EXERCISE DIRECTIONS> Where does the word "assets" show up in the data? Please find each such line and copy it.

Plain-text document sources
------------------------------------

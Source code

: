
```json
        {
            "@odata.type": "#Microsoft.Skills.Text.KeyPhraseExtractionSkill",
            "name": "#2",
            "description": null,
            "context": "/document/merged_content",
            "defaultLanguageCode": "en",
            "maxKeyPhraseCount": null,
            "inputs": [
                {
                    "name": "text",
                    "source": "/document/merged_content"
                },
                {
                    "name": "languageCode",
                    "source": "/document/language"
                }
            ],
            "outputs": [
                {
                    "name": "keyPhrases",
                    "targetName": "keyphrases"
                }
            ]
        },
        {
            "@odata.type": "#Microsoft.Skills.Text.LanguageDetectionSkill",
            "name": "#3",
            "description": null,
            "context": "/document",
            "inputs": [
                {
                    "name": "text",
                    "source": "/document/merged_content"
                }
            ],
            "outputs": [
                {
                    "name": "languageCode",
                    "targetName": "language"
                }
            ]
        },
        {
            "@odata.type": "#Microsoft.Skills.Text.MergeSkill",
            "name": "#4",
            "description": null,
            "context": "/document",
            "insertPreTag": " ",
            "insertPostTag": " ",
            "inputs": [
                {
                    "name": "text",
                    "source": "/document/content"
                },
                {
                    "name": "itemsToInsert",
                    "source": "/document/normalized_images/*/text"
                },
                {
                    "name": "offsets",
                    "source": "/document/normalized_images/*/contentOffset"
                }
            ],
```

------------------------------------

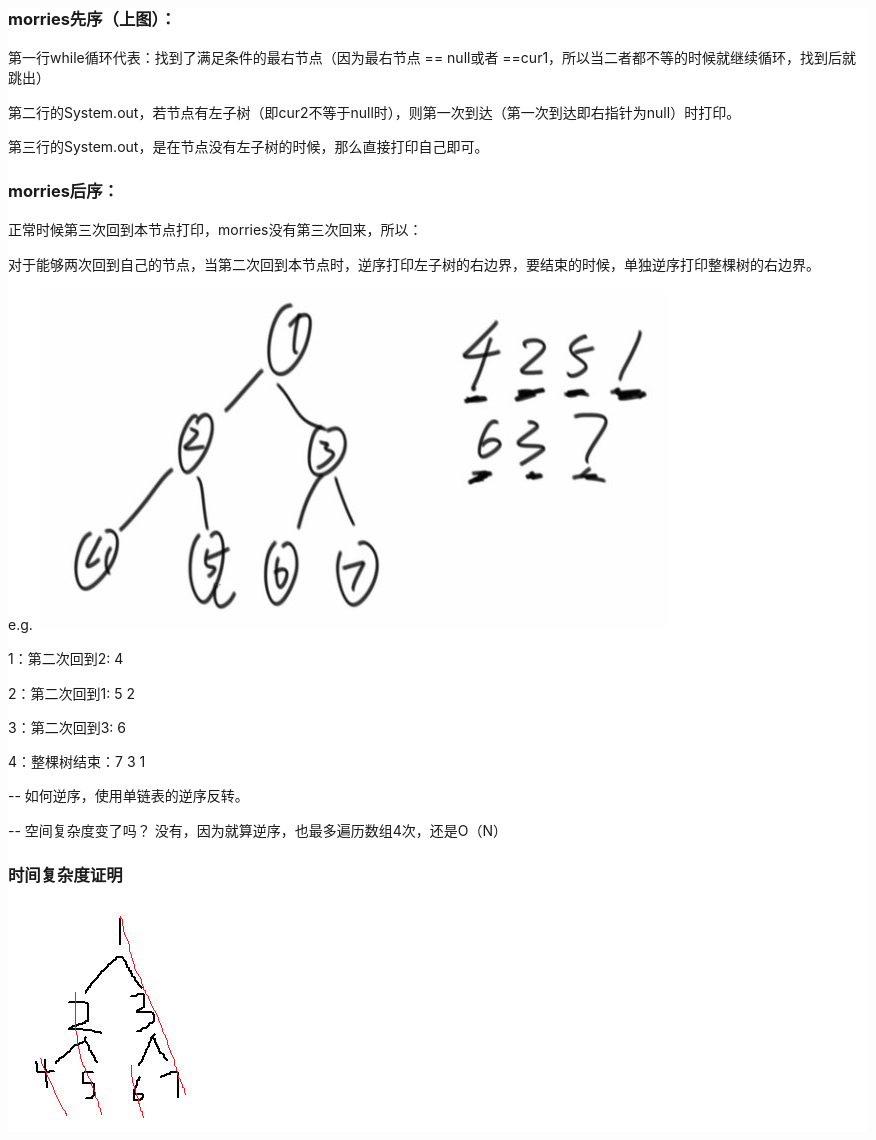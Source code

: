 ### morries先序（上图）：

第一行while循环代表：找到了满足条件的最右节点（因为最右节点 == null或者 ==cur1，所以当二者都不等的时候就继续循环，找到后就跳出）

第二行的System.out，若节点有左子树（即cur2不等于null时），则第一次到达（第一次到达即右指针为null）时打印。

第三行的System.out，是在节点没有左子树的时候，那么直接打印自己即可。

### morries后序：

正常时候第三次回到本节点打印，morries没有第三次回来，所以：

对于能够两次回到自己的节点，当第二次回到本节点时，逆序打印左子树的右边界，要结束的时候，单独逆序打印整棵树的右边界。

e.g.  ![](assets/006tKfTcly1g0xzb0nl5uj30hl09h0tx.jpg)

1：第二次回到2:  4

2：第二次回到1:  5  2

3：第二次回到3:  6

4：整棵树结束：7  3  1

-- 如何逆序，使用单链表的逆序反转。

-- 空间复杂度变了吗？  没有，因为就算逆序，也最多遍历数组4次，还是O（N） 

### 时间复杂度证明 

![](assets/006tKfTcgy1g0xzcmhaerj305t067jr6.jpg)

------------------------------------

RESULT>
e.g.  ![](assets/006tKfTcly1g0xzb0nl5uj30hl09h0tx.jpg)
![](assets/006tKfTcgy1g0xzcmhaerj305t067jr6.jpg)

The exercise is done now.